Toutes ces lois physiques et toutes leurs conséquences apparaîtront dans leur ordre de succession si nous prenons la peine d’analyser la série des événemens météorologiques qui remplissent une claire journée de l’été ou de l’automne. Tant que le soleil brille, non-seulement la terre jouit de sa chaleur au moment qu’elle lui arrive, mais elle en fait provision pour la nuit afin de se prémunir contre le froid. C’est d’abord l’atmosphère qui s’échauffe en vertu de son pouvoir absorbant, puis tous les objets terrestres qui sont secs, les pierres, la terre, le sable, etc. Ils ne gardent pas tout ce qui leur vient, loin de là ; après s’être échauffés, ils renvoient vers le ciel la plus grande partie des rayonnemens qui en viennent, à travers l’air qui s’échauffe à leurs dépens, le reste se perd dans l’infini sans retour possible. Les corps mouillés et les végétaux ont un rôle plus compliqué, ils font de la vapeur, ils recueillent l’énorme quantité de chaleur nécessaire à la transpiration dont nous venons de parler. Celle-là ne se perd point. Quoiqu’elle n’élève pas la température, elle se conserve latente dans la vapeur formée. Quand la nuit vient, la provision est faite, la lutte va commencer.

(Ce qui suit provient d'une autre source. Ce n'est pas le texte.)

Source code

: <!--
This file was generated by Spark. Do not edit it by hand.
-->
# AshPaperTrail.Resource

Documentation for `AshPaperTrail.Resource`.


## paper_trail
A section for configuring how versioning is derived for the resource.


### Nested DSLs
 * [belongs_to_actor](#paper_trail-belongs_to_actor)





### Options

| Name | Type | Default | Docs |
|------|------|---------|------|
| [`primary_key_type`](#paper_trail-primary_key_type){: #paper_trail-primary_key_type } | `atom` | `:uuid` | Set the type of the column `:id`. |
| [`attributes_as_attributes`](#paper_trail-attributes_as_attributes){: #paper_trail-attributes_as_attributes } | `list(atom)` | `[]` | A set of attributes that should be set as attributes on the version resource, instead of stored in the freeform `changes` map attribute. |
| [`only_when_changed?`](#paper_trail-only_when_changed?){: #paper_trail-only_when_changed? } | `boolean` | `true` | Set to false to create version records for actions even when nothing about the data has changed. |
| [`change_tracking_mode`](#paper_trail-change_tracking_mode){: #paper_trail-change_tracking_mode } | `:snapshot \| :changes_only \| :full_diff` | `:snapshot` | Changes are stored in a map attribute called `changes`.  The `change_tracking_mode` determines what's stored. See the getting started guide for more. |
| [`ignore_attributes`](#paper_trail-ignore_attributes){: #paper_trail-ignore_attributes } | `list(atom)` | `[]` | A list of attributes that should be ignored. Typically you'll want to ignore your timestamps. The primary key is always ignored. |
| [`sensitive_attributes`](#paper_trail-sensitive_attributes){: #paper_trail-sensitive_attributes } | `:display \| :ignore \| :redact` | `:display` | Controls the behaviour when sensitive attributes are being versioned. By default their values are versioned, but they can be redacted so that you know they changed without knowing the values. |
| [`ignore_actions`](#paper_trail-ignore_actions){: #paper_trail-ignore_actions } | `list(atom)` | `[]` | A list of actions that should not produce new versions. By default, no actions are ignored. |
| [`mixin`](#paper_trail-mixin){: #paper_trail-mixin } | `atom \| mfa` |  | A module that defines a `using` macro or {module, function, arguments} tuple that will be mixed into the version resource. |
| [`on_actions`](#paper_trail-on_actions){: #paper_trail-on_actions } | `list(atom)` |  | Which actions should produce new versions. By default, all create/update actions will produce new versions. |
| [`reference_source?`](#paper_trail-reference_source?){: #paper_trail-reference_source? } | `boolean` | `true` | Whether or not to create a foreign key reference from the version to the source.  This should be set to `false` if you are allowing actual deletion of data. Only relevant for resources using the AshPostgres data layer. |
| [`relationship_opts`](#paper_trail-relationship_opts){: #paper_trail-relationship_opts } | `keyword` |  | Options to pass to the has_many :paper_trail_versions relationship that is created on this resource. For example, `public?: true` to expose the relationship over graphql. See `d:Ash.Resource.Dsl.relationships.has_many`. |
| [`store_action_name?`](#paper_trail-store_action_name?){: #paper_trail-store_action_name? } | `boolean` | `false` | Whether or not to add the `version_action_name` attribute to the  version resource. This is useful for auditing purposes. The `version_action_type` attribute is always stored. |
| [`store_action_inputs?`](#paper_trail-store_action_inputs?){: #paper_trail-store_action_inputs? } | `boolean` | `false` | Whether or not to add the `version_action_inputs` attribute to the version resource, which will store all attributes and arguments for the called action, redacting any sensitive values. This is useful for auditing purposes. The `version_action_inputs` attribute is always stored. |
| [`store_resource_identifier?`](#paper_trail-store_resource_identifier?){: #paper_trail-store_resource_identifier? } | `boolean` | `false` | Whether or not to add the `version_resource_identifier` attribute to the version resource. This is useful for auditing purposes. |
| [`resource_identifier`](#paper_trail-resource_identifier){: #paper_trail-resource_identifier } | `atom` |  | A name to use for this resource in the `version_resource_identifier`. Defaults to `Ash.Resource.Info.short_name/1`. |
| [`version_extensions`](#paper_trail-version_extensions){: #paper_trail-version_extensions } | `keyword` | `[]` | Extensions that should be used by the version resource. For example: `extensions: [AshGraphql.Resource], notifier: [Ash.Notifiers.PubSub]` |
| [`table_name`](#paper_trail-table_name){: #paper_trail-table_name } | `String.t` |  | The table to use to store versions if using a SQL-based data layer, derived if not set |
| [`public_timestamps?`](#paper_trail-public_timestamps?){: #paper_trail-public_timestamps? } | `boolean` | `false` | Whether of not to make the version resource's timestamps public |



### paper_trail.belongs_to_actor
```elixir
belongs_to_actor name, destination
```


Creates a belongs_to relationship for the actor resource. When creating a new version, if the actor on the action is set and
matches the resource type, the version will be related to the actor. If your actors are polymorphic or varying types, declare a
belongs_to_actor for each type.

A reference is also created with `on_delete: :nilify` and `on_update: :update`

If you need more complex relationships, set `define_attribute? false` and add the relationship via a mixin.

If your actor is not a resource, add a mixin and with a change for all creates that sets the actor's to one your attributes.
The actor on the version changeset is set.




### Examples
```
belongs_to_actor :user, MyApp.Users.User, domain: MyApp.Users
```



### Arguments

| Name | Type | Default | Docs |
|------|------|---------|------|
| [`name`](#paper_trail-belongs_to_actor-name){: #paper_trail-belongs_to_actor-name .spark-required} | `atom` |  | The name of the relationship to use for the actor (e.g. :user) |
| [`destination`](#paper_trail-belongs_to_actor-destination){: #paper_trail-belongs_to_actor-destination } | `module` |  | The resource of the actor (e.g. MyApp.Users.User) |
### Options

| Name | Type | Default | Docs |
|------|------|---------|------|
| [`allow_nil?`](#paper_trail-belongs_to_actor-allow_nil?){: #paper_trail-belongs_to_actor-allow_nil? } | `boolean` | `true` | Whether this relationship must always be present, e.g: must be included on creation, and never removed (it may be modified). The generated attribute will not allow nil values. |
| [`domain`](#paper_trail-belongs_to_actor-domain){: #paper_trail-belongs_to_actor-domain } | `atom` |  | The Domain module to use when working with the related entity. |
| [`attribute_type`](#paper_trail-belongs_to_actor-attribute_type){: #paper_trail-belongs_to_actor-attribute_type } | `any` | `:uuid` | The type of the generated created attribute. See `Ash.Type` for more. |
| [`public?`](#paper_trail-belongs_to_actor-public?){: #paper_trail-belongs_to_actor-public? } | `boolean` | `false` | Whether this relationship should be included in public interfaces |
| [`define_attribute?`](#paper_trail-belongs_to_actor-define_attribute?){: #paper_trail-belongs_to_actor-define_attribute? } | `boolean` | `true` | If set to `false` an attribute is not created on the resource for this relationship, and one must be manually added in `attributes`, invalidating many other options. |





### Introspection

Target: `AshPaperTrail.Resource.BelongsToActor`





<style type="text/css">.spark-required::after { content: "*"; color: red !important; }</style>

D’abord le rayonnement vers le ciel, dissimulé tout à l’heure par l’effluve solaire, n’a plus maintenant de contre-poids, et tout objet qui a un pouvoir émissif se dépouille aussitôt de sa chaleur. Nous avons expliqué comment il reprend, pour la disperser peu à peu, la provision que l’air avait faite, et comment cet air alourdi se répand sur le sol pour constituer la couche inférieure de froidure. Les corps mouillés et les végétaux éprouvent une action de plus. Ils continuent leur évaporation, comme s’ils profitaient des derniers momens du jour pour ajouter encore quelque chose à leur travail ; par là ils se refroidissent plus vite que leurs voisins qui sont secs, et pendant toute la nuit gardent une température plus basse, une avance de froid.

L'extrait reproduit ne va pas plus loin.